(Dataset entries)
▼

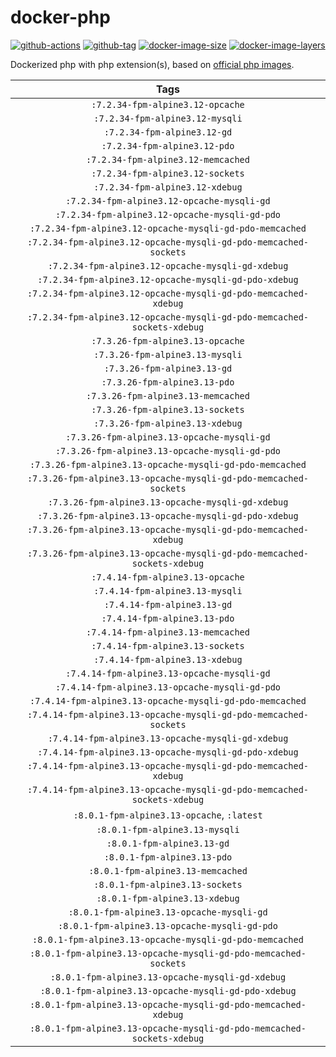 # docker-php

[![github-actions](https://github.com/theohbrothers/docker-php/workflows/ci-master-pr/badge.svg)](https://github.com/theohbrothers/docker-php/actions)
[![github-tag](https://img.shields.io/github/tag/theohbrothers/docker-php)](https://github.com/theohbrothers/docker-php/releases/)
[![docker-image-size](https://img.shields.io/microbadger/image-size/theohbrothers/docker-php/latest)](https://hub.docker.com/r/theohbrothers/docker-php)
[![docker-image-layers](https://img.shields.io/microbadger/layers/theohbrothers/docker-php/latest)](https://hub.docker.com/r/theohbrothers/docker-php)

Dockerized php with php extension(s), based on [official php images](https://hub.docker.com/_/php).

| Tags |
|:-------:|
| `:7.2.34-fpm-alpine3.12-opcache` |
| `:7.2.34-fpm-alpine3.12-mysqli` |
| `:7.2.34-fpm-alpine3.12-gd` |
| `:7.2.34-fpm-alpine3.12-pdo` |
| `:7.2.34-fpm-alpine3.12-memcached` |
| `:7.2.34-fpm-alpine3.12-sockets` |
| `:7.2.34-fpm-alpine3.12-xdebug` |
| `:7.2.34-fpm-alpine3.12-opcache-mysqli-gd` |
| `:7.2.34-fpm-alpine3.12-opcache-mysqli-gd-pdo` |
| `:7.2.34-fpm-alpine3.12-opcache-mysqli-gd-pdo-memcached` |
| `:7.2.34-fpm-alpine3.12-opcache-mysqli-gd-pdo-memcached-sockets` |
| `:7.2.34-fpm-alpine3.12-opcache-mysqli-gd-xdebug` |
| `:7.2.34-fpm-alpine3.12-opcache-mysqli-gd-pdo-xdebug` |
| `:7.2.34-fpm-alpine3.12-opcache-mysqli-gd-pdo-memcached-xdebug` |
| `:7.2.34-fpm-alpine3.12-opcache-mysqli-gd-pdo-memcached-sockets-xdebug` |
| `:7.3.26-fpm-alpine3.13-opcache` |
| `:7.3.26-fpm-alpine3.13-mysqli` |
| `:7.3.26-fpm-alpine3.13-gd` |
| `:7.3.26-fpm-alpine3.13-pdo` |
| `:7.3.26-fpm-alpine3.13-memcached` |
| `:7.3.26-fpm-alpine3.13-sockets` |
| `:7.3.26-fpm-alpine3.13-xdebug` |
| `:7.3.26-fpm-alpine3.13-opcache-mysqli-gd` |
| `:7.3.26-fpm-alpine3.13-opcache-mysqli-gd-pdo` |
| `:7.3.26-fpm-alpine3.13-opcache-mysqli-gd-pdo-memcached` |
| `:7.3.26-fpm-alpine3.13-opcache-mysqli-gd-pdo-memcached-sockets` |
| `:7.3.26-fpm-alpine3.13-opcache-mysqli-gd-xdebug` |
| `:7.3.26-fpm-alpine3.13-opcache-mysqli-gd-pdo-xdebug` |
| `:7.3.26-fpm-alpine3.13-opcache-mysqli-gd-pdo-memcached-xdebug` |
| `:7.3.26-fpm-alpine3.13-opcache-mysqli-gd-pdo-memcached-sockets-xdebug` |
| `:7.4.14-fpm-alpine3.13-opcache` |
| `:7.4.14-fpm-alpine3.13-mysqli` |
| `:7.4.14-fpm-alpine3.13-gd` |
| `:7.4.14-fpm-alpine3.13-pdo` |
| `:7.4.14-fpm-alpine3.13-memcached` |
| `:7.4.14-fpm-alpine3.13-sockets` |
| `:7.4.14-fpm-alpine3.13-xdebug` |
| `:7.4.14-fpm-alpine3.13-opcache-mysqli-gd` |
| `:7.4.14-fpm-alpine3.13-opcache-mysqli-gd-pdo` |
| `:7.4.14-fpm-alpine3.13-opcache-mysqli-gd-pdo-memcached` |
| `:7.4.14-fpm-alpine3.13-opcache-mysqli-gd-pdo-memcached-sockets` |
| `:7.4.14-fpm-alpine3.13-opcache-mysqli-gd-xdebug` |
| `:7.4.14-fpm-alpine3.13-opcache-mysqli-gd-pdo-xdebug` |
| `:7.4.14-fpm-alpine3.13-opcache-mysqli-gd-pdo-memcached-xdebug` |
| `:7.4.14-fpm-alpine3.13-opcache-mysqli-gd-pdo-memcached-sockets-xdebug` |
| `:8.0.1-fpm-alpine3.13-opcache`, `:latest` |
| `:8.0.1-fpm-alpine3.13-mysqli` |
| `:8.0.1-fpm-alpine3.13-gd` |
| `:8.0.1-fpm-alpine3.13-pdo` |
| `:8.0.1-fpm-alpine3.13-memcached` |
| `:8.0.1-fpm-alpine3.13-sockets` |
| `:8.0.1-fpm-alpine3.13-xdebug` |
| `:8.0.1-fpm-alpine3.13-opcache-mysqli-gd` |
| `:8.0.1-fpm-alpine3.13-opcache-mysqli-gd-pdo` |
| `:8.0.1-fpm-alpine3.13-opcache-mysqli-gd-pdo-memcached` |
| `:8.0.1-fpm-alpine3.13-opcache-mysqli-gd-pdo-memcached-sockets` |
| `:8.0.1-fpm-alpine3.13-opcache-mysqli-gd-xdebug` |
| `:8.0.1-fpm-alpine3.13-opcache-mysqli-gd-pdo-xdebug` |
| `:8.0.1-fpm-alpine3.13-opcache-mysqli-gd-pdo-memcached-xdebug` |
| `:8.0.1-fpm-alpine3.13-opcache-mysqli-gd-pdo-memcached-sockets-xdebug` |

▲

→ **Task objective**
Word for word, set down every record, keeping the images out.

→ **Problem solution**
 # docker-php

[![github-actions](https://github.com/theohbrothers/docker-php/workflows/ci-master-pr/badge.svg)](https://github.com/theohbrothers/docker-php/actions)
[![github-tag](https://img.shields.io/github/tag/theohbrothers/docker-php)](https://github.com/theohbrothers/docker-php/releases/)
[![docker-image-size](https://img.shields.io/microbadger/image-size/theohbrothers/docker-php/latest)](https://hub.docker.com/r/theohbrothers/docker-php)
[![docker-image-layers](https://img.shields.io/microbadger/layers/theohbrothers/docker-php/latest)](https://hub.docker.com/r/theohbrothers/docker-php)

Dockerized php with php extension(s), based on [official php images](https://hub.docker.com/_/php).

| Tags |
|:-------:|
| `:7.2.34-fpm-alpine3.12-opcache` |
| `:7.2.34-fpm-alpine3.12-mysqli` |
| `:7.2.34-fpm-alpine3.12-gd` |
| `:7.2.34-fpm-alpine3.12-pdo` |
| `:7.2.34-fpm-alpine3.12-memcached` |
| `:7.2.34-fpm-alpine3.12-sockets` |
| `:7.2.34-fpm-alpine3.12-xdebug` |
| `:7.2.34-fpm-alpine3.12-opcache-mysqli-gd` |
| `:7.2.34-fpm-alpine3.12-opcache-mysqli-gd-pdo` |
| `:7.2.34-fpm-alpine3.12-opcache-mysqli-gd-pdo-memcached` |
| `:7.2.34-fpm-alpine3.12-opcache-mysqli-gd-pdo-memcached-sockets` |
| `:7.2.34-fpm-alpine3.12-opcache-mysqli-gd-xdebug` |
| `:7.2.34-fpm-alpine3.12-opcache-mysqli-gd-pdo-xdebug` |
| `:7.2.34-fpm-alpine3.12-opcache-mysqli-gd-pdo-memcached-xdebug` |
| `:7.2.34-fpm-alpine3.12-opcache-mysqli-gd-pdo-memcached-sockets-xdebug` |
| `:7.3.26-fpm-alpine3.13-opcache` |
| `:7.3.26-fpm-alpine3.13-mysqli` |
| `:7.3.26-fpm-alpine3.13-gd` |
| `:7.3.26-fpm-alpine3.13-pdo` |
| `:7.3.26-fpm-alpine3.13-memcached` |
| `:7.3.26-fpm-alpine3.13-sockets` |
| `:7.3.26-fpm-alpine3.13-xdebug` |
| `:7.3.26-fpm-alpine3.13-opcache-mysqli-gd` |
| `:7.3.26-fpm-alpine3.13-opcache-mysqli-gd-pdo` |
| `:7.3.26-fpm-alpine3.13-opcache-mysqli-gd-pdo-memcached` |
| `:7.3.26-fpm-alpine3.13-opcache-mysqli-gd-pdo-memcached-sockets` |
| `:7.3.26-fpm-alpine3.13-opcache-mysqli-gd-xdebug` |
| `:7.3.26-fpm-alpine3.13-opcache-mysqli-gd-pdo-xdebug` |
| `:7.3.26-fpm-alpine3.13-opcache-mysqli-gd-pdo-memcached-xdebug` |
| `:7.3.26-fpm-alpine3.13-opcache-mysqli-gd-pdo-memcached-sockets-xdebug` |
| `:7.4.14-fpm-alpine3.13-opcache` |
| `:7.4.14-fpm-alpine3.13-mysqli` |
| `:7.4.14-fpm-alpine3.13-gd` |
| `:7.4.14-fpm-alpine3.13-pdo` |
| `:7.4.14-fpm-alpine3.13-memcached` |
| `:7.4.14-fpm-alpine3.13-sockets` |
| `:7.4.14-fpm-alpine3.13-xdebug` |
| `:7.4.14-fpm-alpine3.13-opcache-mysqli-gd` |
| `:7.4.14-fpm-alpine3.13-opcache-mysqli-gd-pdo` |
| `:7.4.14-fpm-alpine3.13-opcache-mysqli-gd-pdo-memcached` |
| `:7.4.14-fpm-alpine3.13-opcache-mysqli-gd-pdo-memcached-sockets` |
| `:7.4.14-fpm-alpine3.13-opcache-mysqli-gd-xdebug` |
| `:7.4.14-fpm-alpine3.13-opcache-mysqli-gd-pdo-xdebug` |
| `:7.4.14-fpm-alpine3.13-opcache-mysqli-gd-pdo-memcached-xdebug` |
| `:7.4.14-fpm-alpine3.13-opcache-mysqli-gd-pdo-memcached-sockets-xdebug` |
| `:8.0.1-fpm-alpine3.13-opcache`, `:latest` |
| `:8.0.1-fpm-alpine3.13-mysqli` |
| `:8.0.1-fpm-alpine3.13-gd` |
| `:8.0.1-fpm-alpine3.13-pdo` |
| `:8.0.1-fpm-alpine3.13-memcached` |
| `:8.0.1-fpm-alpine3.13-sockets` |
| `:8.0.1-fpm-alpine3.13-xdebug` |
| `:8.0.1-fpm-alpine3.13-opcache-mysqli-gd` |
| `:8.0.1-fpm-alpine3.13-opcache-mysqli-gd-pdo` |
| `:8.0.1-fpm-alpine3.13-opcache-mysqli-gd-pdo-memcached` |
| `:8.0.1-fpm-alpine3.13-opcache-mysqli-gd-pdo-memcached-sockets` |
| `:8.0.1-fpm-alpine3.13-opcache-mysqli-gd-xdebug` |
| `:8.0.1-fpm-alpine3.13-opcache-mysqli-gd-pdo-xdebug` |
| `:8.0.1-fpm-alpine3.13-opcache-mysqli-gd-pdo-memcached-xdebug` |
| `:8.0.1-fpm-alpine3.13-opcache-mysqli-gd-pdo-memcached-sockets-xdebug` |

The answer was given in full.